Garden Growth

An alert — and peeved — “06880 reader writes:

Flanking the east bank of the Ruth Steinkraus Cohen Bridge on the Post Road, next to the Saugatuck River, are 2 small, triangular, landscaped signs. One says the gardens were “Designed and Donated by The Laurelrock Company.”

These gardens also include granite pillars of varying heights. They do not have an explanatory plaque.

One of the small gardens by the Ruth Steinkraus Cohen Bridge …

These pillars seem to echo similar installations memorializing sad events.
Does anyone know their significance?

Whatever their meaning, it’s a pet peeve of mine that these gardens — and many other public Westport plots — are being overrun by lawn signs for various organizations and events,

Many are commendable. Some are even non-profit.

But must we now have lawn signs all over town year-round, rather than only during election season?

… and the other.

10 responses to “Garden Growth

  1. Molly Alger

    Many very lovely “corner” gardens are totally ruined by these signs. They go up many weeks in advance of what they are advertising and often stay up weeks after the event has occurred. They are an eyesore and a blight. I truly hate them! Especially in spring when so many lovely blossoms and green leaves are bursting forth.

  2. Stacy Prince

    Could not agree more, Molly. I had great hope after the push (last fall?) to stop people from placing these eyesores everywhere. But they’ve sprouted up with a vengeance this spring, sometimes 15+ per intersection.

    I have a difficult time understanding why this is such a thorny issue. Can the police not enforce the ordinance? Even if they’re too busy to actually remove the signs, there’s no reason they can’t take down names (and often numbers) of perpetrators and have someone contact them to say “hey, just a reminder that these signs aren’t legal in Westport,” and request they remove them.

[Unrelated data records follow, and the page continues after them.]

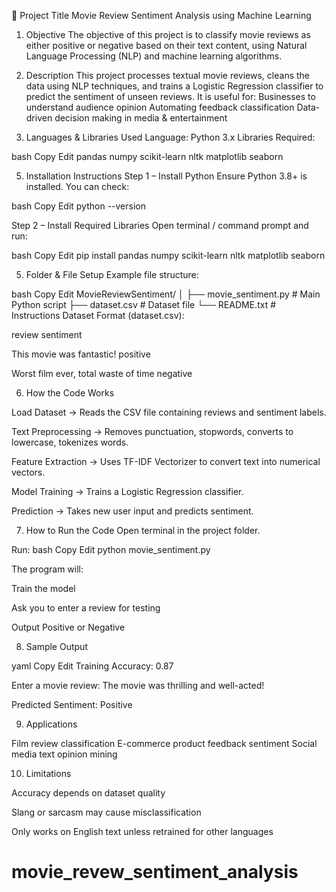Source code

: 📄 Project Title
Movie Review Sentiment Analysis using Machine Learning

1. Objective
The objective of this project is to classify movie reviews as either positive or negative based on their text content, using Natural Language Processing (NLP) and machine learning algorithms.

2. Description
This project processes textual movie reviews, cleans the data using NLP techniques, and trains a Logistic Regression classifier to predict the sentiment of unseen reviews.
It is useful for:
Businesses to understand audience opinion
Automating feedback classification
Data-driven decision making in media & entertainment

3. Languages & Libraries Used
Language: Python 3.x
Libraries Required:

bash
Copy
Edit
pandas
numpy
scikit-learn
nltk
matplotlib
seaborn


5. Installation Instructions
Step 1 – Install Python
Ensure Python 3.8+ is installed. You can check:

bash
Copy
Edit
python --version

Step 2 – Install Required Libraries
Open terminal / command prompt and run:

bash
Copy
Edit
pip install pandas numpy scikit-learn nltk matplotlib seaborn

5. Folder & File Setup
Example file structure:

bash
Copy
Edit
MovieReviewSentiment/
│
├── movie_sentiment.py   # Main Python script
├── dataset.csv          # Dataset file
└── README.txt           # Instructions
Dataset Format (dataset.csv):

review	sentiment

This movie was fantastic!	positive

Worst film ever, total waste of time	negative

6. How the Code Works

Load Dataset → Reads the CSV file containing reviews and sentiment labels.

Text Preprocessing → Removes punctuation, stopwords, converts to lowercase, tokenizes words.

Feature Extraction → Uses TF-IDF Vectorizer to convert text into numerical vectors.

Model Training → Trains a Logistic Regression classifier.

Prediction → Takes new user input and predicts sentiment.

7. How to Run the Code
Open terminal in the project folder.

Run:
bash
Copy
Edit
python movie_sentiment.py

The program will:

Train the model

Ask you to enter a review for testing

Output Positive or Negative

8. Sample Output

yaml
Copy
Edit
Training Accuracy: 0.87

Enter a movie review: The movie was thrilling and well-acted!

Predicted Sentiment: Positive

9. Applications

Film review classification
E-commerce product feedback sentiment
Social media text opinion mining

10. Limitations

Accuracy depends on dataset quality

Slang or sarcasm may cause misclassification

Only works on English text unless retrained for other languages

# movie_revew_sentiment_analysis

    Alternatively, might the RTM give the go-ahead to a team of Westporters willing to yank these things up as we drive around town?

    • Jeff Arciola

      Police have more important things to do than call names on signs. Really Stacey. Get a clue

  3. Patricia Blaufuss

    Westport’s Policy for Temporary Signs on Town Property for Advertising Charitable Events and for Political Purposes

  4. Morley Boyd

    I’ve never liked this clunky sea of stones.
    I suppose it was intended to reflect the maritime setting.
    But it looks like a pet cemetery. Without the charm.
    There’s quite enough clutter in our downtown environment already.
    It doesn’t take a big budget to produce something that is dignified.
    Just a little clarity of vision and some restraint.

  5. Phil Perri

    Seems quite simple. Other than political signs, add to the approval that a registration number must be printed on the sign, corresponding with the approval. If there is no number they are fair game for anyone to pull them and either throw them out or submit to the police dept so the person or org can be fined. The fine should be substantial and rise with additional violations. If violators signs keep disappearing right after they put them in the ground they’ll get the message not to advertise in Westport. In addition there should be a fine for each day the signs are not removed after the allowed time period after an event had occurred.

  6. Suzanne L. Wilson

    Reminds me a little of the Wolfe Tone monument in Dublin. Otherwise known as ‘Tonehenge.

  7. Jalna Jaeger

    Yes Dan, for some reason the week furniture signs sprout up in my neighborhood, I take them down and throw them out. I hate those signs,and also tag sale, and lost pet signs that stay up for YEARS! If you need to advertise, figure out another way .

  8. Morley Boyd

    I’m near certain that, because this is a state route, the signs which are depicted are illegal. I noticed a state DOT work crew committing sign genocide elsewhere in town last week.

  9. Richard Fogel

    your very fortunate if these issues are problems to you. I suggest that the focus be on major issues that affect the future for our children.